Cuando la casa quedó destruida por los bombardeos, la familia se había disuelto. Los lazos habían saltado por los aires. Quizá la bomba sólo había puesto de manifiesto que eran vínculos laxos, una cuerda de costumbre trenzada de azar, error, decisiones erróneas y estupidez. Carla vivía con un negro, la señora Behrend en una buhardilla con las notas amarillentas de los conciertos en la plaza, y el director de orquesta tocaba, arrojado a los brazos de una ramera, para las fulanas. Cuando vio a Carla, la señora Behrend miró inquieta en redondo para ver si había amigas, enemigas, amigas enemigas, conocidas sentadas cerca. No gustaba de mostrarse en público con Carla (¿quién sabe? quizás aparezca también su negro, y las damas del café verían la vergüenza), pero la señora Behrend aún temía más las conversaciones con Carla en la soledad de la buhardilla.

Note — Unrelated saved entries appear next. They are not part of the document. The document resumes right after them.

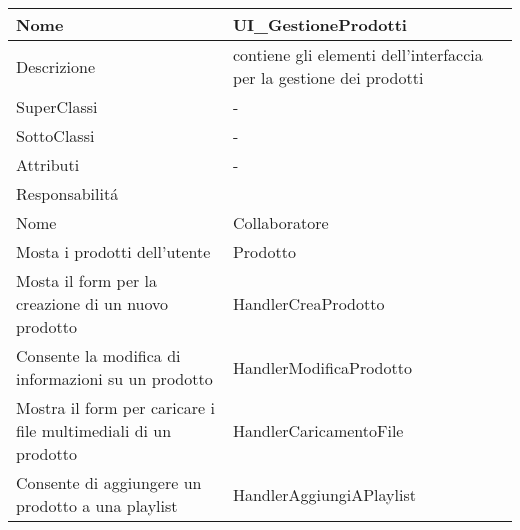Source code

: \begin{center} %
    \begin{longtable}{ |p{3cm}|p{3cm}|p{3cm}|p{3cm}| }
        \hline
        Nome & \multicolumn{3}{|p{9cm}|}{UI\_GestioneProdotti} \\\hline
        Descrizione & \multicolumn{3}{|p{9cm}|}{contiene gli elementi dell'interfaccia per la gestione dei prodotti} \\\hline
        SuperClassi & \multicolumn{3}{|p{9cm}|}{-} \\\hline
        SottoClassi & \multicolumn{3}{|p{9cm}|}{-} \\\hline
        Attributi & \multicolumn{3}{|p{9cm}|}{-} \\\hline
        \multicolumn{4}{|p{12cm}|}{Responsabilit\'a} \\\hline %
        \multicolumn{2}{|p{6cm}|}{Nome} & \multicolumn{2}{|p{6cm}|}{Collaboratore} \\\hline
        \multicolumn{2}{|p{6cm}|}{Mosta i prodotti dell'utente} & \multicolumn{2}{|p{6cm}|}{Prodotto} \\\hline
        \multicolumn{2}{|p{6cm}|}{Mosta il form per la creazione di un nuovo prodotto} & \multicolumn{2}{|p{6cm}|}{HandlerCreaProdotto} \\\hline
        \multicolumn{2}{|p{6cm}|}{Consente la modifica di informazioni su un prodotto} & \multicolumn{2}{|p{6cm}|}{HandlerModificaProdotto} \\\hline
        \multicolumn{2}{|p{6cm}|}{Mostra il form per caricare i file multimediali di un prodotto} & \multicolumn{2}{|p{6cm}|}{HandlerCaricamentoFile} \\\hline
        \multicolumn{2}{|p{6cm}|}{Consente di aggiungere un prodotto a una playlist} & \multicolumn{2}{|p{6cm}|}{HandlerAggiungiAPlaylist} \\\hline
    \end{longtable}
\end{center}


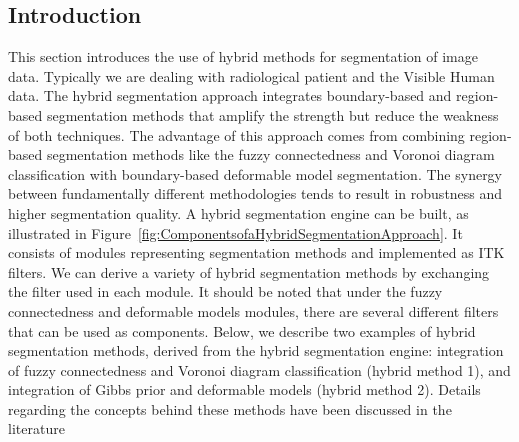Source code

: %
%
% 
%
%
%

\subsection{Introduction}
\label{sec:HybridSegmentationIntroduction}
This section introduces the use of hybrid methods for segmentation of image
data. Typically we are dealing with radiological patient and the Visible
Human data. The hybrid segmentation approach integrates boundary-based and
region-based segmentation methods that amplify the strength but reduce the
weakness of both techniques. The advantage of this approach comes from
combining region-based segmentation methods like the fuzzy connectedness and
Voronoi diagram classification with boundary-based deformable model
segmentation. The synergy between fundamentally different methodologies tends
to result in robustness and higher segmentation quality.  A hybrid
segmentation engine can be built, as illustrated in
Figure~\ref{fig:ComponentsofaHybridSegmentationApproach}. It consists of
modules representing segmentation methods and implemented as ITK filters. We
can derive a variety of hybrid segmentation methods by exchanging the filter
used in each module. It should be noted that under the fuzzy connectedness
and deformable models modules, there are several different filters that can
be used as components. Below, we describe two examples of hybrid segmentation
methods, derived from the hybrid segmentation engine: integration of fuzzy
connectedness and Voronoi diagram classification (hybrid method 1), and
integration of Gibbs prior and deformable models (hybrid method 2).  Details
regarding the concepts behind these methods have been discussed in the
literature
\cite{Angelini2002,Udupa2002,Jin2002,Imielinska2001,Imielinska2000a,Imielinska2000b}



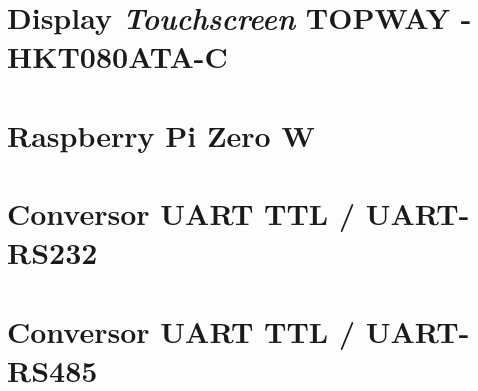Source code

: \section{Display \textit{Touchscreen} TOPWAY - HKT080ATA-C}

\section{Raspberry Pi Zero W}

\section{Conversor UART TTL / UART-RS232}
\section{Conversor UART TTL / UART-RS485}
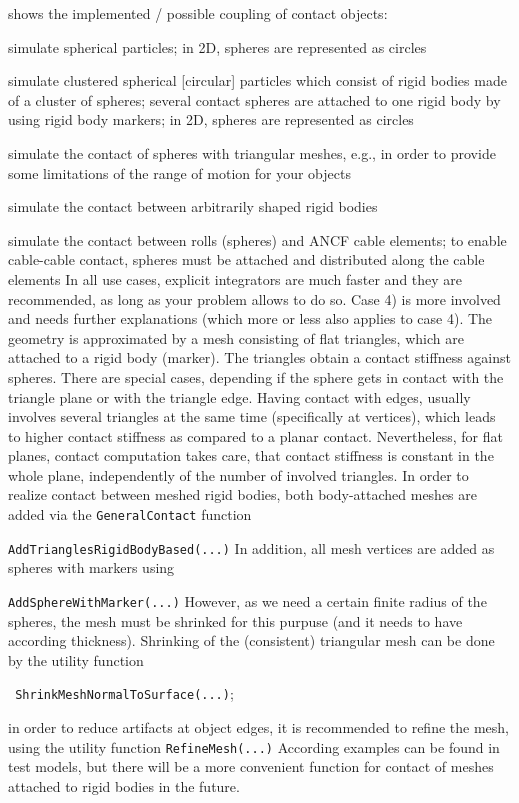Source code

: \noindent {} shows the implemented / possible coupling of contact objects:
\bi
  \item[1)] simulate spherical particles; in 2D, spheres are represented as circles
  \item[2)] simulate clustered spherical [circular] particles which consist of rigid bodies made of a cluster of spheres; several contact spheres are attached to one rigid body by using rigid body markers; in 2D, spheres are represented as circles
  \item[3)] simulate the contact of spheres with triangular meshes, e.g., in order to provide some limitations of the range of motion for your objects
  \item[4)] simulate the contact between arbitrarily shaped rigid bodies
  \item[5)] simulate the contact between rolls (spheres) and ANCF cable elements; to enable cable-cable contact, spheres must be attached and distributed along the cable elements
\ei
In all use cases, explicit integrators are much faster and they are recommended, as long as your problem allows to do so.
%
Case 4) is more involved and needs further explanations (which more or less also applies to case 4). The geometry is approximated by a mesh consisting of flat triangles, which are attached to a rigid body (marker). The triangles obtain a contact stiffness against spheres. There are special cases, depending if the sphere gets in contact with the triangle plane or with the triangle edge. Having contact with edges, usually involves several triangles at the same time (specifically at vertices), which leads to higher contact stiffness as compared to a planar contact. Nevertheless, for flat planes, contact computation takes care, that contact stiffness is constant in the whole plane, independently of the number of involved triangles.
In order to realize contact between meshed rigid bodies, both body-attached meshes are added via the \texttt{GeneralContact} function 
\bi
  \item \texttt{AddTrianglesRigidBodyBased(...)}
\ei
In addition, all mesh vertices are added as spheres with markers using 
\bi
  \item \texttt{AddSphereWithMarker(...)}
\ei
However, as we need a certain finite radius of the spheres, the mesh must be shrinked for this purpuse (and it needs to have according thickness). Shrinking of the (consistent) triangular mesh can be done by the utility function 
\bi
  \item \texttt{ ShrinkMeshNormalToSurface(...)};
  \item in order to reduce artifacts at object edges, it is recommended to refine the mesh, using the utility function \texttt{RefineMesh(...)}
\ei
According examples can be found in test models, but there will be a more convenient function for contact of meshes attached to rigid bodies in the future.

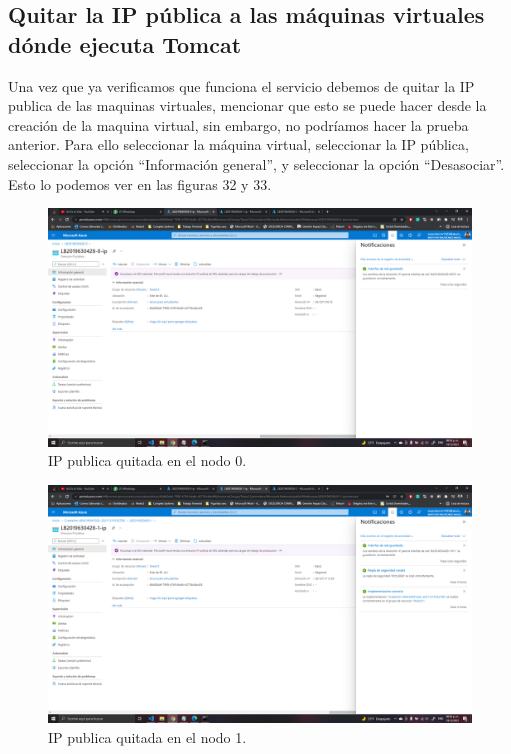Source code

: \documentclass[11pt]{article}
\begin{document}
		\subsection{Quitar la IP pública a las máquinas virtuales dónde ejecuta Tomcat}
		Una vez que ya verificamos que funciona el servicio debemos de quitar la IP publica de las maquinas virtuales, mencionar que esto se puede hacer desde la creación de la maquina virtual, sin embargo, no podríamos hacer la prueba anterior. Para ello seleccionar la máquina virtual, seleccionar la IP pública, seleccionar la opción ``Información general'', y seleccionar la opción ``Desasociar''. Esto lo podemos ver en las figuras 32 y 33.	
		\begin{figure}[H]
			\centering
			\includegraphics[scale=0.34]{resources/tp6N0.png}
			\caption{IP publica quitada en el nodo 0.}\label{fig:picture}
		\end{figure}
		\begin{figure}[H]
			\centering
			\includegraphics[scale=0.34]{resources/tp6N1.png}
			\caption{IP publica quitada en el nodo 1.}\label{fig:picture}
		\end{figure}
\end{document}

Madre e hija ya no tenían nada que decirse, Y Carla, que había buscado a la se­ñora Behrend en el café que conocía como sede vespertina de su madre, con el sentimiento de tener que verla antes de ir a la clínica para abortar el fruto indeseado de! amor, ¿del amor? ah, ¿era amor? ¿No era sólo soledad compartida, desesperación del ser arrojado al mundo, el cálido yacer persona contra persona? y ese ser cercano y ajeno que había en su vientre, ¿no era sólo fruto de la costumbre, de la costumbre de un hombre, de sus abrazos, su penetración, fruto de la pequeña contención, fruto del miedo, del no poder resistir sola, que a su vez había engendrado nuevo miedo, que quería dar a luz nuevo miedo? Carla vio a su madre con su cara de pez, su cabeza de platija, con un rechazo frío de pez, su mano se mezclaba con la cucharita de café y nata y era como la aleta de un pez, la aleta un poco temblorosa de un pez lamentable en un acuario, así lo veía Carla ¿era una visión deformante? ¿Era ese el verdadero rostro de su madre? seguro que otro distinto se había inclinado sobre la cuna de Carla, y sólo entonces, después, mucho después, cuando no había nada pequeño que cuidar y que hacer, el pez se había escapado de su piel, la cabeza de platija, y el sentimiento de Carla, que la había impulsado a ver a su madre, a intentar una conversación, murió cuando llegó hasta el sitio en el café de la señora Behrend. Por un momento, la señora Behrend tuvo la sensación de que no era su hija, sino la torre de la catedral la que se alzaba opresiva ante ella."